### AIM OF THE EXERCISE
Retype, word for word, every line of the records below starting at the one that contains "<p>分发结束后会触发<co" and ending at the one that contains "<p>这就是Phalcon Framework的完整MVC流程。</p>"; include both of those lines and nothing more.

RECORDS FOR THIS EXERCISE below:

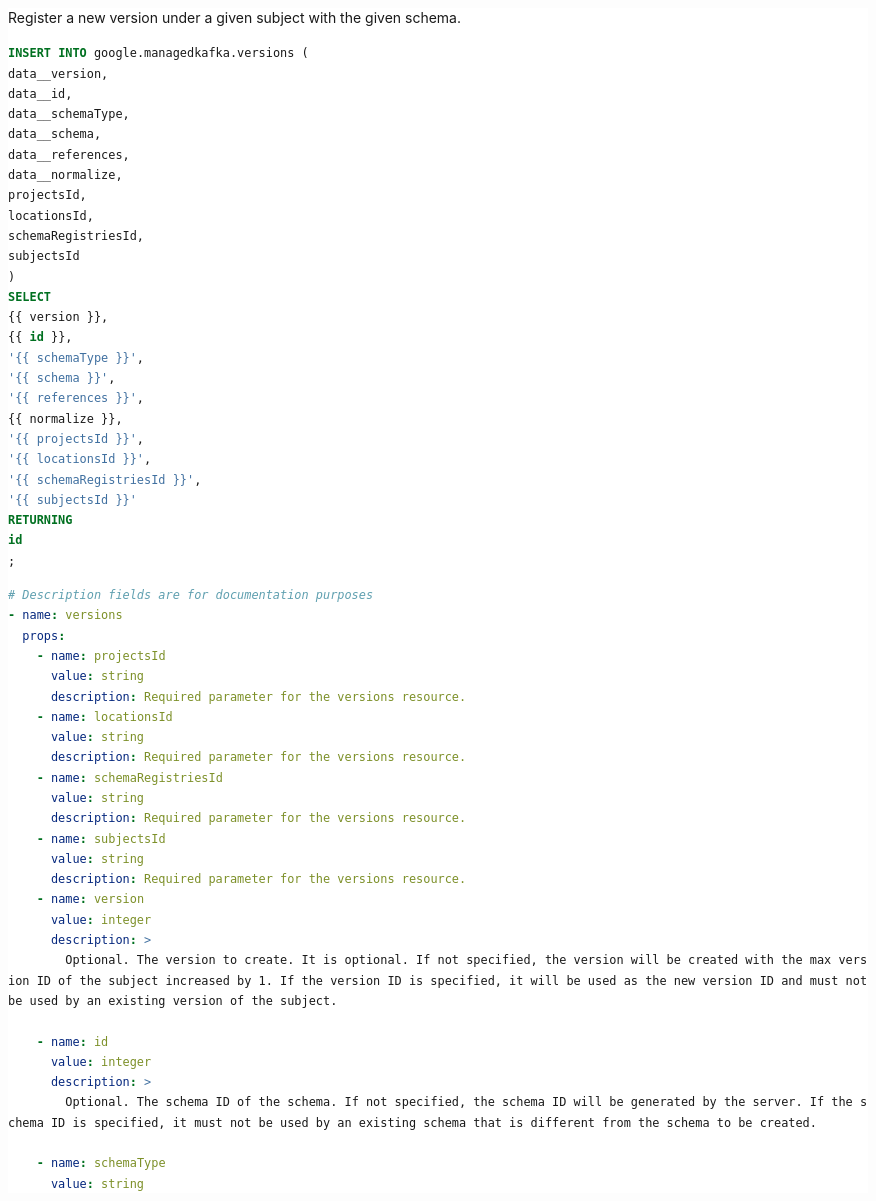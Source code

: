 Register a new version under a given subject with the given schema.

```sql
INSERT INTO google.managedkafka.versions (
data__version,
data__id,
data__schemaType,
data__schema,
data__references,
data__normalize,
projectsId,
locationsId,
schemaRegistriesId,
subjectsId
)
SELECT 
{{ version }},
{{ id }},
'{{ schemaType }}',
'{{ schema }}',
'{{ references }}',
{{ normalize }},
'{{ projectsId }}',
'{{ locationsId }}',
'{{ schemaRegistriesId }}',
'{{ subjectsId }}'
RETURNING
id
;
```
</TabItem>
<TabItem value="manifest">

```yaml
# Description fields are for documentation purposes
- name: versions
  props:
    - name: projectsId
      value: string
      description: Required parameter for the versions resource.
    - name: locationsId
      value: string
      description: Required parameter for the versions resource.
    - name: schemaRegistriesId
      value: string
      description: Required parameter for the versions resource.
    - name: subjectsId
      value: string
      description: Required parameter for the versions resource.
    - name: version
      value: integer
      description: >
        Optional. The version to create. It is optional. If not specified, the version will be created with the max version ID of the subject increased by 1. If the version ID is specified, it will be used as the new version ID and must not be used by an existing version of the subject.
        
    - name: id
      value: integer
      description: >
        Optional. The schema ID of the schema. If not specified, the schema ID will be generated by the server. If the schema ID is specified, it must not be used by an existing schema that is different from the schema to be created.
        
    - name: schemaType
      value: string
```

End of RECORDS FOR THIS EXERCISE.
RECORDS FOR THIS EXERCISE below:

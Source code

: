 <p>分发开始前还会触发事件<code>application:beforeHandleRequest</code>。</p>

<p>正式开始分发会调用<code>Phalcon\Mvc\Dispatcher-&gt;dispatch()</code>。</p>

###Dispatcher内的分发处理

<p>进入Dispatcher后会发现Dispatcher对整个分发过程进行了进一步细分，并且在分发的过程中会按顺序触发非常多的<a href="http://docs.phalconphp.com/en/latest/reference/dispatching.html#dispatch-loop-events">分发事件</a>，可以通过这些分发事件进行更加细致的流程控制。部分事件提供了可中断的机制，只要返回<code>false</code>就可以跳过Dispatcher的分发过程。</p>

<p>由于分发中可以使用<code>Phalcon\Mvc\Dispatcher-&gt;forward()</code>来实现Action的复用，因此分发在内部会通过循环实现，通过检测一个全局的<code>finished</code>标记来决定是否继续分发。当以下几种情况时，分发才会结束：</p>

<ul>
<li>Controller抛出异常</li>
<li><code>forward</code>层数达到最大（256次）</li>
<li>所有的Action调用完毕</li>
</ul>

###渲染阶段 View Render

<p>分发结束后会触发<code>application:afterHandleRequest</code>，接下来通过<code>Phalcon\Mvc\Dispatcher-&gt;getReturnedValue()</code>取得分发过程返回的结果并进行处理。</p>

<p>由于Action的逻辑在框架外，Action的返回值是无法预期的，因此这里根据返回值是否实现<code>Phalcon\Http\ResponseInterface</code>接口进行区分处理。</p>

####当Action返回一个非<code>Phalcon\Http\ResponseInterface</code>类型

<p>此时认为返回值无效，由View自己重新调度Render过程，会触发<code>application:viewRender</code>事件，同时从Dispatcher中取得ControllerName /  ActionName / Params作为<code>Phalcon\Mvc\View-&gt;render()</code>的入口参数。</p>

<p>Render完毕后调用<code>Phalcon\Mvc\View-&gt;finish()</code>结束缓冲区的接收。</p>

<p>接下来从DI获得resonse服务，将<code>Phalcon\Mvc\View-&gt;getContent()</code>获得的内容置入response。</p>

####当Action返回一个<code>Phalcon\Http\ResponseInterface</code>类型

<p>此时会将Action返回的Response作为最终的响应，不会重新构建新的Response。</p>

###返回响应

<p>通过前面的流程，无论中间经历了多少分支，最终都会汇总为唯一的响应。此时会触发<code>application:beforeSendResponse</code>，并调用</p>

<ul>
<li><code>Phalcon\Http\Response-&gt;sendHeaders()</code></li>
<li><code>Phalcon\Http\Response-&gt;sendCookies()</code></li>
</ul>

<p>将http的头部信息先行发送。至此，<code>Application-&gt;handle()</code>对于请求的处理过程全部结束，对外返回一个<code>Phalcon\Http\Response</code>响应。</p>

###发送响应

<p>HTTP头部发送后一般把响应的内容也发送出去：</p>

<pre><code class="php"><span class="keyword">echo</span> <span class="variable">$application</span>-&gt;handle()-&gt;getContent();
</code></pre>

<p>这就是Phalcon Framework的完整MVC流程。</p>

End of RECORDS FOR THIS EXERCISE.

### ANSWER TO THE PROBLEM
<p>分发结束后会触发<code>application:afterHandleRequest</code>，接下来通过<code>Phalcon\Mvc\Dispatcher-&gt;getReturnedValue()</code>取得分发过程返回的结果并进行处理。</p>

<p>由于Action的逻辑在框架外，Action的返回值是无法预期的，因此这里根据返回值是否实现<code>Phalcon\Http\ResponseInterface</code>接口进行区分处理。</p>

####当Action返回一个非<code>Phalcon\Http\ResponseInterface</code>类型

<p>此时认为返回值无效，由View自己重新调度Render过程，会触发<code>application:viewRender</code>事件，同时从Dispatcher中取得ControllerName /  ActionName / Params作为<code>Phalcon\Mvc\View-&gt;render()</code>的入口参数。</p>

<p>Render完毕后调用<code>Phalcon\Mvc\View-&gt;finish()</code>结束缓冲区的接收。</p>

<p>接下来从DI获得resonse服务，将<code>Phalcon\Mvc\View-&gt;getContent()</code>获得的内容置入response。</p>

####当Action返回一个<code>Phalcon\Http\ResponseInterface</code>类型

<p>此时会将Action返回的Response作为最终的响应，不会重新构建新的Response。</p>

###返回响应

<p>通过前面的流程，无论中间经历了多少分支，最终都会汇总为唯一的响应。此时会触发<code>application:beforeSendResponse</code>，并调用</p>

<ul>
<li><code>Phalcon\Http\Response-&gt;sendHeaders()</code></li>
<li><code>Phalcon\Http\Response-&gt;sendCookies()</code></li>
</ul>

<p>将http的头部信息先行发送。至此，<code>Application-&gt;handle()</code>对于请求的处理过程全部结束，对外返回一个<code>Phalcon\Http\Response</code>响应。</p>

###发送响应

<p>HTTP头部发送后一般把响应的内容也发送出去：</p>

<pre><code class="php"><span class="keyword">echo</span> <span class="variable">$application</span>-&gt;handle()-&gt;getContent();
</code></pre>

<p>这就是Phalcon Framework的完整MVC流程。</p>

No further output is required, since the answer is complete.